Obywatel uniemożliwił dalszą jazdę kierowcy z blisko 3 promilami
Postawą godną do naśladowania wykazał się mieszkaniec Siemianowic, który zabrał kluczyki pijanemu kierowcy i natychmiast wezwał policjantów. 20-letni kierujący był tak pijany, że miał problemy z utrzymaniem równowagi siedząc w fotelu samochodu. Niestety taki stan spowodowany wypitymi promilami nie przeszkodził mu w kierowaniu autem. Żadnym problemem dla niego nie był również fakt, że nigdy nie miał prawa jazdy. Strach pomyśleć o tym co mogło się wydarzyć, gdyby 20-latek nie został w porę ujęty.

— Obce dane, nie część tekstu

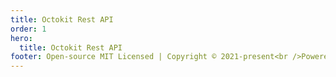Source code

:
 ```yaml
---
title: Octokit Rest API
order: 1
hero:
  title: Octokit Rest API
footer: Open-source MIT Licensed | Copyright © 2021-present<br />Powered by [xrkffgg](https://github.com/xrkffgg)
---
```

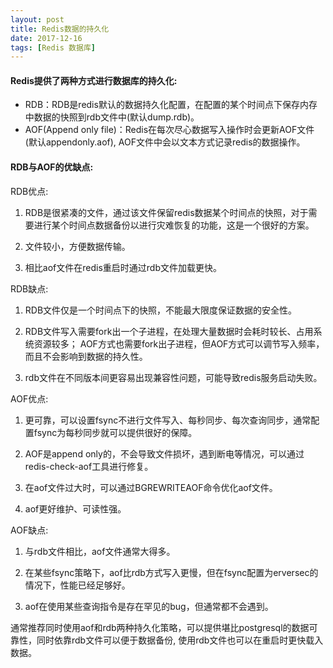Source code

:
 ```yaml
---
layout: post
title: Redis数据的持久化
date: 2017-12-16
tags: [Redis 数据库]
---
```


#### Redis提供了两种方式进行数据库的持久化:

* RDB：RDB是redis默认的数据持久化配置，在配置的某个时间点下保存内存中数据的快照到rdb文件中(默认dump.rdb)。
* AOF(Append only file)：Redis在每次尽心数据写入操作时会更新AOF文件(默认appendonly.aof), AOF文件中会以文本方式记录redis的数据操作。

#### RDB与AOF的优缺点:

RDB优点:

1. RDB是很紧凑的文件，通过该文件保留redis数据某个时间点的快照，对于需要进行某个时间点数据备份以进行灾难恢复的功能，这是一个很好的方案。

2. 文件较小，方便数据传输。

3. 相比aof文件在redis重启时通过rdb文件加载更快。

RDB缺点:

1. RDB文件仅是一个时间点下的快照，不能最大限度保证数据的安全性。

2. RDB文件写入需要fork出一个子进程，在处理大量数据时会耗时较长、占用系统资源较多； AOF方式也需要fork出子进程，但AOF方式可以调节写入频率， 而且不会影响到数据的持久性。

3. rdb文件在不同版本间更容易出现兼容性问题，可能导致redis服务启动失败。

AOF优点:

1. 更可靠，可以设置fsync不进行文件写入、每秒同步、每次查询同步，通常配置fsync为每秒同步就可以提供很好的保障。

2. AOF是append only的，不会导致文件损坏，遇到断电等情况，可以通过redis-check-aof工具进行修复。

3. 在aof文件过大时，可以通过BGREWRITEAOF命令优化aof文件。

4. aof更好维护、可读性强。

AOF缺点:

1. 与rdb文件相比，aof文件通常大得多。

2. 在某些fsync策略下，aof比rdb方式写入更慢，但在fsync配置为erversec的情况下，性能已经足够好。

3. aof在使用某些查询指令是存在罕见的bug，但通常都不会遇到。

通常推荐同时使用aof和rdb两种持久化策略，可以提供堪比postgresql的数据可靠性，同时依靠rdb文件可以便于数据备份, 使用rdb文件也可以在重启时更快载入数据。
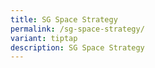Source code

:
 ```yaml
---
title: SG Space Strategy
permalink: /sg-space-strategy/
variant: tiptap
description: SG Space Strategy
---
```

<p></p>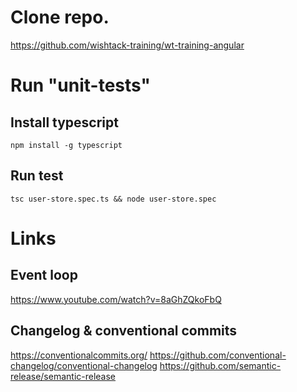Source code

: 
# Clone repo.
https://github.com/wishtack-training/wt-training-angular

# Run "unit-tests"

## Install typescript
```
npm install -g typescript
```

## Run test
```
tsc user-store.spec.ts && node user-store.spec
```

# Links

## Event loop
https://www.youtube.com/watch?v=8aGhZQkoFbQ

## Changelog & conventional commits
https://conventionalcommits.org/
https://github.com/conventional-changelog/conventional-changelog
https://github.com/semantic-release/semantic-release



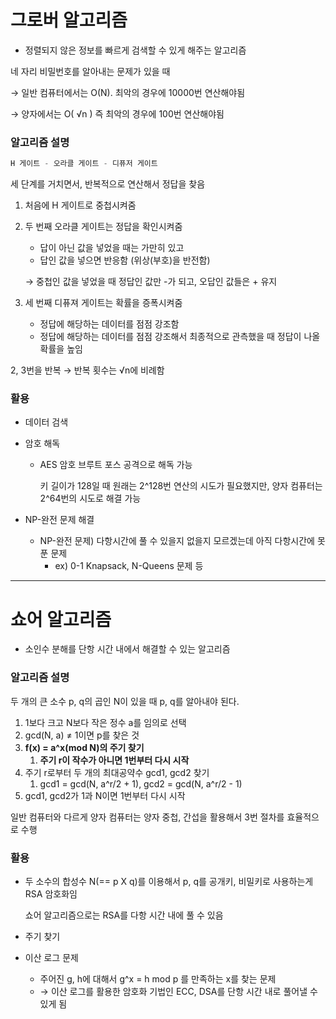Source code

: # 그로버 알고리즘

- 정렬되지 않은 정보를 빠르게 검색할 수 있게 해주는 알고리즘

네 자리 비밀번호를 알아내는 문제가 있을 때

→ 일반 컴퓨터에서는 O(N). 최악의 경우에 10000번 연산해야됨

→ 양자에서는 O( √n ) 즉 최악의 경우에 100번 연산해야됨

### 알고리즘 설명

```kotlin
H 게이트 - 오라클 게이트 - 디퓨저 게이트
```

세 단계를 거치면서, 반복적으로 연산해서 정답을 찾음

1. 처음에 H 게이트로 중첩시켜줌
2. 두 번째 오라클 게이트는 정답을 확인시켜줌
    - 답이 아닌 값을 넣었을 때는 가만히 있고
    - 답인 값을 넣으면 반응함 (위상(부호)을 반전함)

   → 중첩인 값을 넣었을 때 정답인 값만 -가 되고, 오답인 값들은 + 유지

3. 세 번째 디퓨져 게이트는 확률을 증폭시켜줌
    - 정답에 해당하는 데이터를 점점 강조함
    - 정답에 해당하는 데이터를 점점 강조해서 최종적으로 관측했을 때 정답이 나올 확률을 높임

2, 3번을 반복 → 반복 횟수는 √n에 비례함

### 활용

- 데이터 검색
- 암호 해독
    - AES 암호 브루트 포스 공격으로 해독 가능

      키 길이가 128일 때 원래는 2^128번 연산의 시도가 필요했지만, 양자 컴퓨터는 2^64번의 시도로 해결 가능

- NP-완전 문제 해결
    - NP-완전  문제) 다항시간에 풀 수 있을지 없을지 모르겠는데 아직 다항시간에 못 푼 문제
        - ex) 0-1 Knapsack, N-Queens 문제 등


---

# 쇼어 알고리즘

- 소인수 분해를 단항 시간 내에서 해결할 수 있는 알고리즘

### 알고리즘 설명

두 개의 큰 소수 p, q의 곱인 N이 있을 때 p, q를 알아내야 된다.

1. 1보다 크고 N보다 작은 정수 a를 임의로 선택
2. gcd(N, a) ≠ 1이면 p를 찾은 것
3. **f(x) = a^x(mod N)의 주기 찾기**
    1. **주기 r이 작수가 아니면 1번부터 다시 시작**
4. 주기 r로부터 두 개의 최대공약수 gcd1, gcd2 찾기
    1. gcd1 = gcd(N, a^r/2 + 1), gcd2 = gcd(N, a^r/2 - 1)
5. gcd1, gcd2가 1과 N이면 1번부터 다시 시작

일반 컴퓨터와 다르게 양자 컴퓨터는 양자 중첩, 간섭을 활용해서 3번 절차를 효율적으로 수행

### 활용

- 두 소수의 합성수 N(== p X q)를 이용해서 p, q를 공개키, 비밀키로 사용하는게 RSA 암호화임

  쇼어 알고리즘으로는 RSA를 다항 시간 내에 풀 수 있음

- 주기 찾기
- 이산 로그 문제
    - 주어진 g, h에 대해서 g^x = h mod p 를 만족하는 x를 찾는 문제
    - → 이산 로그를 활용한 암호화 기법인 ECC, DSA를 단항 시간 내로 풀어낼 수 있게 됨
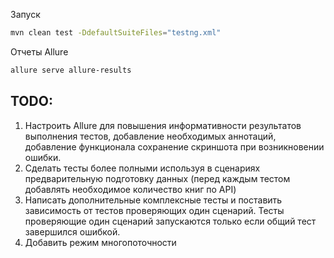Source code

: Запуск
```sh
mvn clean test -DdefaultSuiteFiles="testng.xml"
```

Отчеты Allure
```sh
allure serve allure-results
```

## TODO:
1. Настроить Allure для повышения информативности результатов выполнения тестов, добавление необходимых аннотаций, добавление функционала сохранение скриншота при возникновении ошибки.
2. Сделать тесты более полными используя в сценариях предварительную подготовку данных (перед каждым тестом добавлять необходимое количество книг по API)
3. Написать дополнительные комплексные тесты и поставить зависимость от тестов проверяющих один сценарий. Тесты проверяющие один сценарий запускаются только если общий тест завершился ошибкой.
4. Добавить режим многопоточности

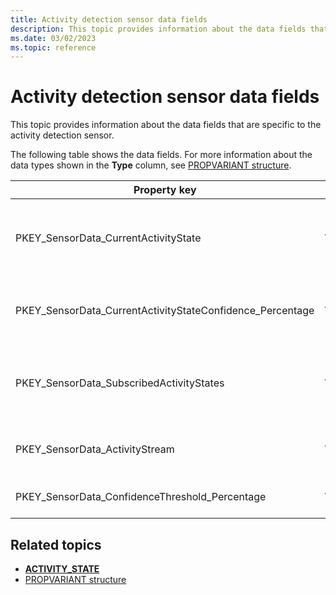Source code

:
 ```yaml
---
title: Activity detection sensor data fields
description: This topic provides information about the data fields that are specific to the activity detection sensor.
ms.date: 03/02/2023
ms.topic: reference
---
```


# Activity detection sensor data fields

This topic provides information about the data fields that are specific to the activity detection sensor.

The following table shows the data fields. For more information about the data types shown in the **Type** column, see [PROPVARIANT structure](/windows/win32/api/propidlbase/ns-propidlbase-propvariant).

| Property key | Type | Required/Optional | Description |
|---|---|---|---|
| PKEY_SensorData_CurrentActivityState | VT_UI4 | Required | An indication of the current activity state, expressed as a value of type **[ACTIVITY_STATE](/windows-hardware/drivers/ddi/sensorsdef/ne-sensorsdef-activity_state)**. |
| PKEY_SensorData_CurrentActivityStateConfidence_Percentage | VT_UI2 | Required | Confidence level of the sensor in indicating the current activity state. |
| PKEY_SensorData_SubscribedActivityStates | VT_UI4 | Required | An indication of the subscribed activity state, expressed as a value of type **[ACTIVITY_STATE](/windows-hardware/drivers/ddi/sensorsdef/ne-sensorsdef-activity_state)**. |
| PKEY_SensorData_ActivityStream | VT_BOOL | Required | Boolean value that is set to TRUE, if an activity stream is available. |
| PKEY_SensorData_ConfidenceThreshold_Percentage | VT_UI2 | Required | A threshold value for the sensor's confidence level. |

## Related topics

- **[ACTIVITY_STATE](/windows-hardware/drivers/ddi/sensorsdef/ne-sensorsdef-activity_state)**
- [PROPVARIANT structure](/windows/win32/api/propidlbase/ns-propidlbase-propvariant)
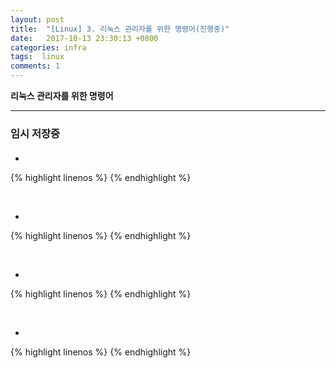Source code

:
 ```yaml
---
layout: post
title:  "[Linux] 3. 리눅스 관리자를 위한 명령어(진행중)"
date:   2017-10-13 23:30:13 +0800
categories: infra
tags:  linux
comments: 1
---
```


**리눅스 관리자를 위한 명령어**

---


### 임시 저장중

#### 

* 

{% highlight linenos %}
{% endhighlight %}

<br>

*


{% highlight linenos %}
{% endhighlight %}

<br>

*


{% highlight linenos %}
{% endhighlight %}

<br>

* 

{% highlight linenos %}
{% endhighlight %}

<br>





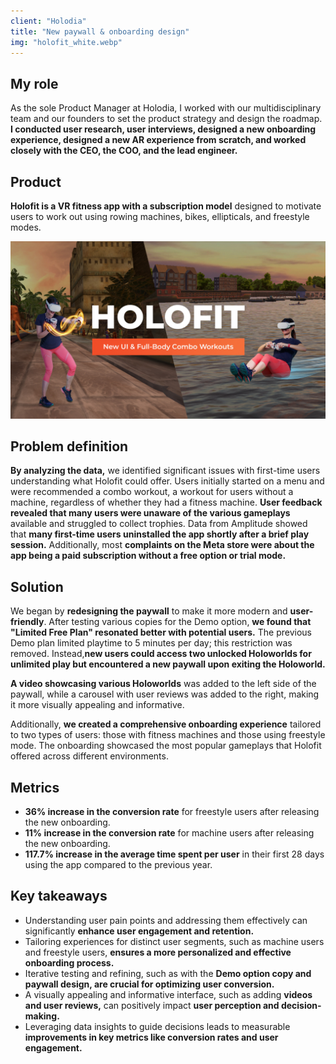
 ```yaml
---
client: "Holodia"
title: "New paywall & onboarding design"
img: "holofit_white.webp"
---
```


## My role

As the sole Product Manager at Holodia, I worked with our multidisciplinary team and our founders to set the product strategy and design the roadmap. **I conducted user research, user interviews, designed a new onboarding experience, designed a new AR experience from scratch, and worked closely with the CEO, the COO, and the lead engineer.**

## Product

**Holofit is a VR fitness app with a subscription model** designed to motivate users to work out using rowing machines, bikes, ellipticals, and freestyle modes.

![Holofit VR fitness app](../../assets/holofit_hero.png "Holofit VR fitness app")

## Problem definition

**By analyzing the data,** we identified significant issues with first-time users understanding what Holofit could offer. Users initially started on a menu and were recommended a combo workout, a workout for users without a machine, regardless of whether they had a fitness machine. **User feedback revealed that many users were unaware of the various gameplays** available and struggled to collect trophies. Data from Amplitude showed that **many first-time users uninstalled the app shortly after a brief play session.** Additionally, most **complaints on the Meta store were about the app being a paid subscription without a free option or trial mode.**

## Solution

We began by **redesigning the paywall** to make it more modern and **user-friendly**. After testing various copies for the Demo option, **we found that "Limited Free Plan" resonated better with potential users.** The previous Demo plan limited playtime to 5 minutes per day; this restriction was removed. Instead,**new users could access two unlocked Holoworlds for unlimited play but encountered a new paywall upon exiting the Holoworld.**

**A video showcasing various Holoworlds** was added to the left side of the paywall, while a carousel with user reviews was added to the right, making it more visually appealing and informative.

Additionally, **we created a comprehensive onboarding experience** tailored to two types of users: those with fitness machines and those using freestyle mode. The onboarding showcased the most popular gameplays that Holofit offered across different environments.

## Metrics

- **36% increase in the conversion rate** for freestyle users after releasing the new onboarding.
- **11% increase in the conversion rate** for machine users after releasing the new onboarding.
- **117.7% increase in the average time spent per user** in their first 28 days using the app compared to the previous year.

## Key takeaways

- Understanding user pain points and addressing them effectively can significantly **enhance user engagement and retention.**
- Tailoring experiences for distinct user segments, such as machine users and freestyle users, **ensures a more personalized and effective onboarding process.**
- Iterative testing and refining, such as with the **Demo option copy and paywall design, are crucial for optimizing user conversion.**
- A visually appealing and informative interface, such as adding **videos and user reviews,** can positively impact **user perception and decision-making.**
- Leveraging data insights to guide decisions leads to measurable **improvements in key metrics like conversion rates and user engagement.**
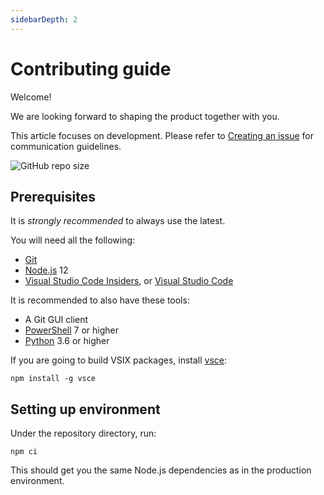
 ```yaml
---
sidebarDepth: 2
---
```


# Contributing guide

Welcome!

We are looking forward to shaping the product together with you.

This article focuses on development. Please refer to [Creating an issue](./issue.md) for communication guidelines.

![GitHub repo size](https://img.shields.io/github/repo-size/yzhang-gh/vscode-markdown)

## Prerequisites

It is *strongly recommended* to always use the latest.

You will need all the following:

* [Git](https://git-scm.com/)
* [Node.js](https://nodejs.org/) 12
* [Visual Studio Code Insiders](https://code.visualstudio.com/insiders/), or [Visual Studio Code](https://code.visualstudio.com/)

It is recommended to also have these tools:

* A Git GUI client
* [PowerShell](https://docs.microsoft.com/powershell/scripting/install/installing-powershell) 7 or higher
* [Python](https://www.python.org/downloads/) 3.6 or higher

If you are going to build VSIX packages, install [vsce](https://www.npmjs.com/package/vsce):

```shell
npm install -g vsce
```

## Setting up environment

Under the repository directory, run:

```shell
npm ci
```

This should get you the same Node.js dependencies as in the production environment.
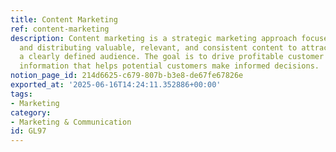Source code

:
 ```yaml
---
title: Content Marketing
ref: content-marketing
description: Content marketing is a strategic marketing approach focused on creating
  and distributing valuable, relevant, and consistent content to attract and retain
  a clearly defined audience. The goal is to drive profitable customer action by providing
  information that helps potential customers make informed decisions.
notion_page_id: 214d6625-c679-807b-b3e8-de67fe67826e
exported_at: '2025-06-16T14:24:11.352886+00:00'
tags:
- Marketing
category:
- Marketing & Communication
id: GL97
---
```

Wczoraj około 23.00 policjanci zostali wezwani na ulicę Komuny Paryskiej, gdzie samochodem miał jeździć pijany kierowca. Na całe szczęście jego nieodpowiedzialne wyczyny zostały zauważone przez obywatela, który wyciągnął kluczyki ze stacyjki i uniemożliwił mu dalszą jazdę. 20-letni kierowca miał problemy, żeby utrzymać równowagę siedząc w fotelu samochodu. Policjanci zbadali jego stan trzeźwości. Wynik wskazywał na 2,7 promila alkoholu w organizmie. Okazało się również, że mężczyzna nigdy nie posiadał prawa jazdy. Jak widać nic nie powstrzymało 20-latka od jazdy samochodem. Na całe szczęście zareagował mieszkaniec i być może dzięki jego odwadze i odpowiedzialności, nie doszło do tragedii na drodze. Mężczyzna wkrótce usłyszy zarzut kierowania w stanie nietrzeźwości. Za to przestępstwo grozi mu nawet 2 lata więzienia.